### WHAT TO PRODUCE
Please show each line of the listing where "subsubsection" is present.

^^^^^^^^^^^^^^^^

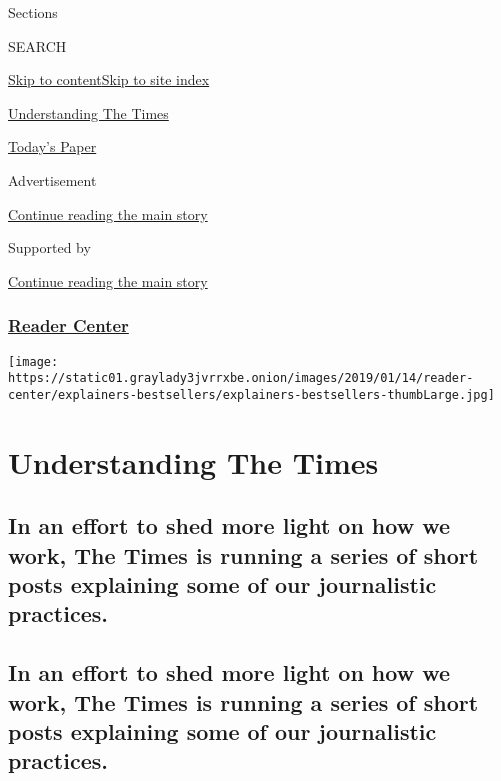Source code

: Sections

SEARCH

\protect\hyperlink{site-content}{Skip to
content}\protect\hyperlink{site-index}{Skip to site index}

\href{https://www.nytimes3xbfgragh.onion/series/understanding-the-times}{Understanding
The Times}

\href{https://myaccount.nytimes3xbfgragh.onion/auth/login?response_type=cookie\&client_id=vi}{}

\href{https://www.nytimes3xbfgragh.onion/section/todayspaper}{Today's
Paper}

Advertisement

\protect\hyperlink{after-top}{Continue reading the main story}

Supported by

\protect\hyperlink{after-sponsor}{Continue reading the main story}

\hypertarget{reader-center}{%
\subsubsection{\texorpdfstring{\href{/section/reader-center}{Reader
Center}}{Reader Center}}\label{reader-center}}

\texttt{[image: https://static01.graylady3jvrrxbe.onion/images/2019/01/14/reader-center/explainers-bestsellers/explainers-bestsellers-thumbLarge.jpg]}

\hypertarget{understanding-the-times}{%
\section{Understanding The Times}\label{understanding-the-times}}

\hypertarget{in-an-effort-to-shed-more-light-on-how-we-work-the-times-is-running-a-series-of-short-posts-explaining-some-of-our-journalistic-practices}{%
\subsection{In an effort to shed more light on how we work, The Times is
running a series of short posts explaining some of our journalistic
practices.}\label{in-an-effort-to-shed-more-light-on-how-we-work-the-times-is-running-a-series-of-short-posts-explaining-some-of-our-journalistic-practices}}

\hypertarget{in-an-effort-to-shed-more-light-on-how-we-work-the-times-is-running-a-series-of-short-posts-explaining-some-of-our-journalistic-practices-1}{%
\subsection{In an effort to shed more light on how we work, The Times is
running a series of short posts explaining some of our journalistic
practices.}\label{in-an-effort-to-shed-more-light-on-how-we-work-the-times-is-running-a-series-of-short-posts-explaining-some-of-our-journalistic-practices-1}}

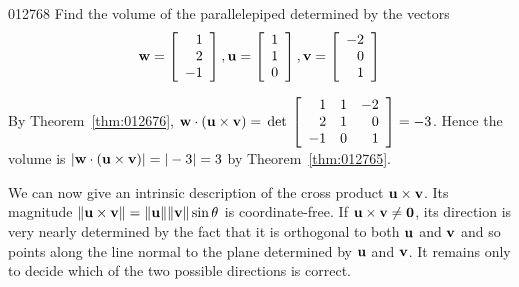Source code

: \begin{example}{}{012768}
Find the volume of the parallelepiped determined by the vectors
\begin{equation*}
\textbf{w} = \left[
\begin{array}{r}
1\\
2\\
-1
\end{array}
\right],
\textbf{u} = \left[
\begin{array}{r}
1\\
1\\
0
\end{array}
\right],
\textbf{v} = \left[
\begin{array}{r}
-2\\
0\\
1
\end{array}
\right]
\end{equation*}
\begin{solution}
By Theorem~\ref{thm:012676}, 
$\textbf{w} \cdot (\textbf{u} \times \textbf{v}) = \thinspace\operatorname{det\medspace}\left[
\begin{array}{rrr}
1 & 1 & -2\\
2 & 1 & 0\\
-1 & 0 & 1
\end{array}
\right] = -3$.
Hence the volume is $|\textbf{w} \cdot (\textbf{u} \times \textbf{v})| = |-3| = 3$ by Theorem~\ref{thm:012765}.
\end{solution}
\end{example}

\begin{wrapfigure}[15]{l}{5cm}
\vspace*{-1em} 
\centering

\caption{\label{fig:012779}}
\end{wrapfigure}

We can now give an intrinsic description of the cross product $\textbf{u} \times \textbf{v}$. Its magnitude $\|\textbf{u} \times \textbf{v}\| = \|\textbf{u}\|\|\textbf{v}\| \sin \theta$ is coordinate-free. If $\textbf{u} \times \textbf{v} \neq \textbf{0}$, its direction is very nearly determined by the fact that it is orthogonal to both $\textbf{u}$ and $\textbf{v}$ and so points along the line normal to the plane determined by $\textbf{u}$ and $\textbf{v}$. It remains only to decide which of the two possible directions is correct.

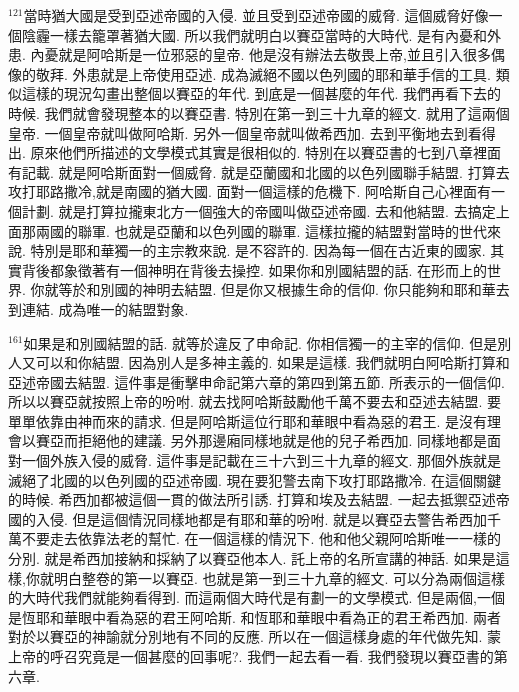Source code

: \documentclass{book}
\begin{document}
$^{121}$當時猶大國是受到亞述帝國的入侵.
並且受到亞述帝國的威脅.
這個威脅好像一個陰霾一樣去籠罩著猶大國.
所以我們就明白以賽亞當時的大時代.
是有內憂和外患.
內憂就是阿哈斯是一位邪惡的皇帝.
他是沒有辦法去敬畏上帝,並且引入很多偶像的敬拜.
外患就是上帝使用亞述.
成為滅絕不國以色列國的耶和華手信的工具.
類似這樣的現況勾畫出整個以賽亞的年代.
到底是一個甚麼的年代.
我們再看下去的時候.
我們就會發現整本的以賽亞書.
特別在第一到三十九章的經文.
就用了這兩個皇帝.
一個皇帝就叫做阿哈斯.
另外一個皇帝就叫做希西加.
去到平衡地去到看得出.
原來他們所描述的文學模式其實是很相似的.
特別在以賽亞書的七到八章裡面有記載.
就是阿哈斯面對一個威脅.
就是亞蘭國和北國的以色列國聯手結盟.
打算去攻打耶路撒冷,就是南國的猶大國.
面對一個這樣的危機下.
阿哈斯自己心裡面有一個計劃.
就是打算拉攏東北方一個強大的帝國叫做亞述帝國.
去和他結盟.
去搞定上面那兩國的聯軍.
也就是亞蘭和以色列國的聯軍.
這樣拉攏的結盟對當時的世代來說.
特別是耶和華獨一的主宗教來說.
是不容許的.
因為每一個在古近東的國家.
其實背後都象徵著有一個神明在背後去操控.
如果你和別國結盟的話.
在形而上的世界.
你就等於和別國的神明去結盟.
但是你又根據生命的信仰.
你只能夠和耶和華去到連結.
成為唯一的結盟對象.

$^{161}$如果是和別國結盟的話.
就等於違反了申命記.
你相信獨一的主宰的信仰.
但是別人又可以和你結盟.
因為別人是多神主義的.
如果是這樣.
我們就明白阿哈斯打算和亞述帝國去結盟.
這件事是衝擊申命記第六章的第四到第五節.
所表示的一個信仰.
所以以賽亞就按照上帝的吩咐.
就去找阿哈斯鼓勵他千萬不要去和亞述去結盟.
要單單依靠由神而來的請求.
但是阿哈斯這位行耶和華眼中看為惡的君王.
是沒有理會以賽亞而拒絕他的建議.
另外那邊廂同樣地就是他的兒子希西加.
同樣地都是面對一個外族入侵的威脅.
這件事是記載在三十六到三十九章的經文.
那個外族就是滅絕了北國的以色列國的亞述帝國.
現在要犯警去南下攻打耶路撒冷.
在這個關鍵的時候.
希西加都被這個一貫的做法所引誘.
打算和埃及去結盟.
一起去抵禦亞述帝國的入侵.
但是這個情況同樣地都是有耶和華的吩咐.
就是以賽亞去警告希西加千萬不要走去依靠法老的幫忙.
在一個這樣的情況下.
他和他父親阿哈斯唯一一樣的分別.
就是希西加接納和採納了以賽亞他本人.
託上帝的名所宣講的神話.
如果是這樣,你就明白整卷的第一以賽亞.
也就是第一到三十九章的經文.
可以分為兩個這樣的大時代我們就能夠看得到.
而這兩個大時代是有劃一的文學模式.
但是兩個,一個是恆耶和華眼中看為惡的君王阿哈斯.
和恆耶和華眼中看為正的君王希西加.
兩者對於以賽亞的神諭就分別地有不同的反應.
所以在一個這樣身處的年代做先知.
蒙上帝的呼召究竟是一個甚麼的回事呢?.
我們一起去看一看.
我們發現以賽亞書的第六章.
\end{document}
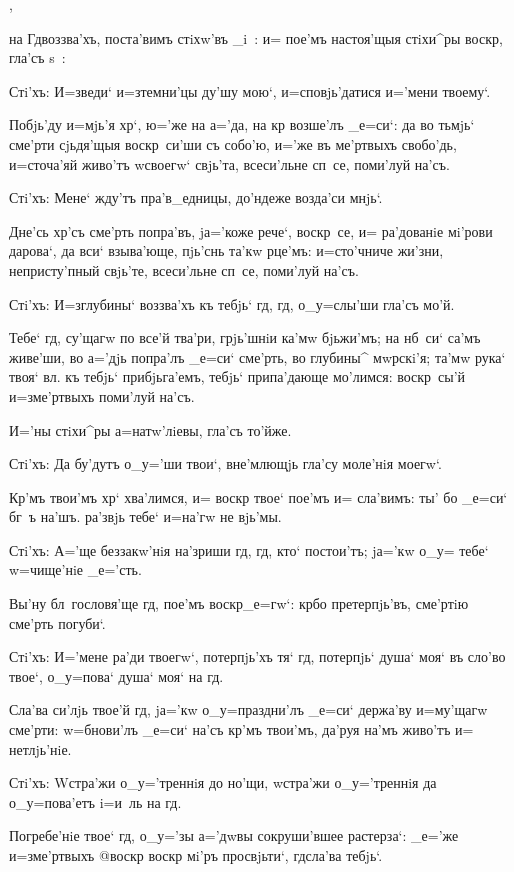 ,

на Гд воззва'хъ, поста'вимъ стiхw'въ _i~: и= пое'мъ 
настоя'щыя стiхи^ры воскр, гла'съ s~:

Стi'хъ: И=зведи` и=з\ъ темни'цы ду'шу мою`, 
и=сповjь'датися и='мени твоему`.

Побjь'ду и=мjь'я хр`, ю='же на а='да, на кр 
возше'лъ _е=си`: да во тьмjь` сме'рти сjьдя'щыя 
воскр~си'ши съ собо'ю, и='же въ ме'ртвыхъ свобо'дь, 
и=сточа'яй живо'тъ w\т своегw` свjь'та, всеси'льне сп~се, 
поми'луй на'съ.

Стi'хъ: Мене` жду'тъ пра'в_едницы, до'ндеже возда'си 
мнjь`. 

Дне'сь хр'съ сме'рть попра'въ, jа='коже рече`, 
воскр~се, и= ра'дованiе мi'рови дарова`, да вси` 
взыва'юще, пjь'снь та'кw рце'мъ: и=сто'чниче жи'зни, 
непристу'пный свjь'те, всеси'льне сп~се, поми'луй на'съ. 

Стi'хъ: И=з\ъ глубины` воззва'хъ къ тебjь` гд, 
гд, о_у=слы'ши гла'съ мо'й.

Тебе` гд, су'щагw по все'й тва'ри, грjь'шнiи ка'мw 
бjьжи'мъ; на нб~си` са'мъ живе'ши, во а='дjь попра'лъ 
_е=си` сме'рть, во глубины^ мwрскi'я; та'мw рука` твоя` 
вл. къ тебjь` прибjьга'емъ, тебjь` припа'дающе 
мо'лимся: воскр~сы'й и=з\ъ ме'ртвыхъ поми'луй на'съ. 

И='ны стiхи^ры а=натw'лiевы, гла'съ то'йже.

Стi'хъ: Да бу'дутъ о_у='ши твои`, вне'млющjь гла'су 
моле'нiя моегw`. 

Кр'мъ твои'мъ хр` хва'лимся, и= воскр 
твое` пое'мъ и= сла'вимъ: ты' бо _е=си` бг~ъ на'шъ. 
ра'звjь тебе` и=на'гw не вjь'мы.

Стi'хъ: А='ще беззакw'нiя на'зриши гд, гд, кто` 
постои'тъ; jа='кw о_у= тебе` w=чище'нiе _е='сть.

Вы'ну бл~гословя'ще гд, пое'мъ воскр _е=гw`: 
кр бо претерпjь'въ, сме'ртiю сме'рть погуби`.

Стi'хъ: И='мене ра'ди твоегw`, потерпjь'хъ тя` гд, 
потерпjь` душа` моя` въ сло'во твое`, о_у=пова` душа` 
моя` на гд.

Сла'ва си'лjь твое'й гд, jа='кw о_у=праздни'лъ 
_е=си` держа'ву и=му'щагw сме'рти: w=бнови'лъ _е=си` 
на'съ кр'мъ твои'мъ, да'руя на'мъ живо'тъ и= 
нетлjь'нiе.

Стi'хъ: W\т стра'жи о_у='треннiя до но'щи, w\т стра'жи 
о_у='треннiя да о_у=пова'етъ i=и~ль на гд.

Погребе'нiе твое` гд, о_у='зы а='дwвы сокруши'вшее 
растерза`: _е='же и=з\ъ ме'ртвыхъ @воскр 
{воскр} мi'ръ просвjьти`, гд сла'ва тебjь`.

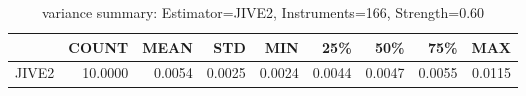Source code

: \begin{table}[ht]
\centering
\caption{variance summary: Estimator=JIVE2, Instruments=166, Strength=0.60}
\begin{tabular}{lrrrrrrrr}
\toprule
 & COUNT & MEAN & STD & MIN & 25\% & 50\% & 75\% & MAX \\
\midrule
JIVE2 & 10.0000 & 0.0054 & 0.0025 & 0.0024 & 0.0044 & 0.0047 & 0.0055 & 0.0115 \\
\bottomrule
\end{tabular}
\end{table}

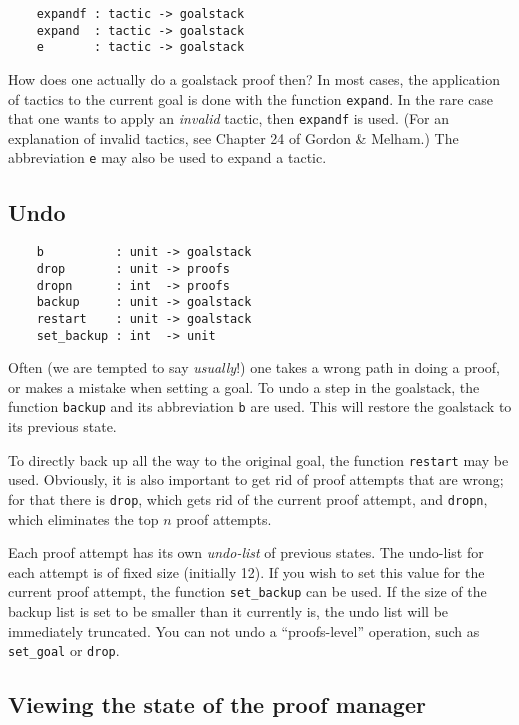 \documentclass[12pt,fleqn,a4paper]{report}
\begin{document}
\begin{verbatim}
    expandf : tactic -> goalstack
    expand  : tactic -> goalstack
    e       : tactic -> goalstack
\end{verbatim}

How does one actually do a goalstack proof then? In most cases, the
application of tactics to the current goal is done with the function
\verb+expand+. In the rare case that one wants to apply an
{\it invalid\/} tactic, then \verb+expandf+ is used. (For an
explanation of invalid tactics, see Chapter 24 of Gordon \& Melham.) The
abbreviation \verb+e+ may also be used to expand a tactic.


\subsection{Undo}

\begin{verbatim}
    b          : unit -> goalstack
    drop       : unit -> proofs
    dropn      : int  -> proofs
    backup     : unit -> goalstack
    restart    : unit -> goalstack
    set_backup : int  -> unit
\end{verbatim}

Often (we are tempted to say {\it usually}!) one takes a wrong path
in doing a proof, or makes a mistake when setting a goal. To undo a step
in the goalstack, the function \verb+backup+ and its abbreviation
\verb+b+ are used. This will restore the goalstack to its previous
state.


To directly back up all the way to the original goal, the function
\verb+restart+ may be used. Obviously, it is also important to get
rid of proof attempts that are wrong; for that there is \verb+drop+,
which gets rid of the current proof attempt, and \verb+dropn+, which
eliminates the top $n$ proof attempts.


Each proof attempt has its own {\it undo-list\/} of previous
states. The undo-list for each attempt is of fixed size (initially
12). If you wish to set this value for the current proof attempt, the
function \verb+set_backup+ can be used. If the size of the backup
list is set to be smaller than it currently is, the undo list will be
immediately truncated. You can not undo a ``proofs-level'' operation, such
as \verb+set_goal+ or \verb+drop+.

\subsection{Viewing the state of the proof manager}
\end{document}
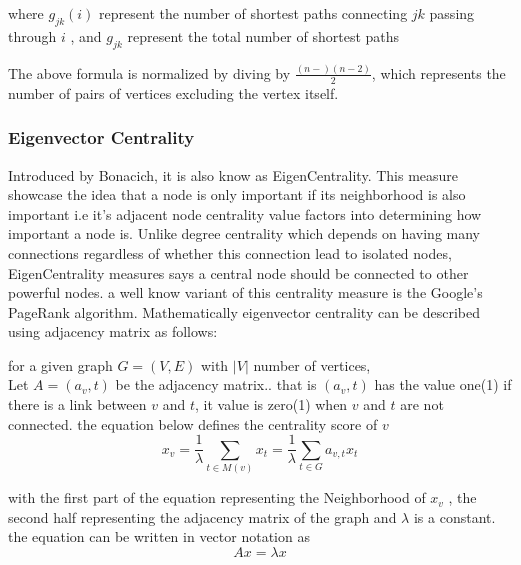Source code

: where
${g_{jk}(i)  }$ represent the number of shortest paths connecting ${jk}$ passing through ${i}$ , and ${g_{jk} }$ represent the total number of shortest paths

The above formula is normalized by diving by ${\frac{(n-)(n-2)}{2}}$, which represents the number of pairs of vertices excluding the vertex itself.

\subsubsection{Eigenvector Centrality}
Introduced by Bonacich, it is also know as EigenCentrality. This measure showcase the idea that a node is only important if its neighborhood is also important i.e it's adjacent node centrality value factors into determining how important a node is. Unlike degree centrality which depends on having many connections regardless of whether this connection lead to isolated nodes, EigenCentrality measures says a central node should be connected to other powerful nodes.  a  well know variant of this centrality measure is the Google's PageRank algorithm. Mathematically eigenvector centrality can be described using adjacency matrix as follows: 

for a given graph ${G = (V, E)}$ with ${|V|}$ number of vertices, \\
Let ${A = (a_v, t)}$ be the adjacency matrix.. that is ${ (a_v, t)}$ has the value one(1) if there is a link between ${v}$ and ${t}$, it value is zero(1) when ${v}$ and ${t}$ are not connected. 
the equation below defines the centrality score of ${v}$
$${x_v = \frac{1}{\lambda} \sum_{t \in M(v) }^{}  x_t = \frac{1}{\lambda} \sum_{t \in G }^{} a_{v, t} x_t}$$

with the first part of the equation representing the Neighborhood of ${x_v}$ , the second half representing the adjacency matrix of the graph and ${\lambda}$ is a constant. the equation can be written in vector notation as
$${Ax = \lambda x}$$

^^^^^^^^^^^^^^^^

### SOLUTION TO THIS PROBLEM
\subsubsection{\texorpdfstring{\href{/section/reader-center}{Reader
\subsubsection{Eigenvector Centrality}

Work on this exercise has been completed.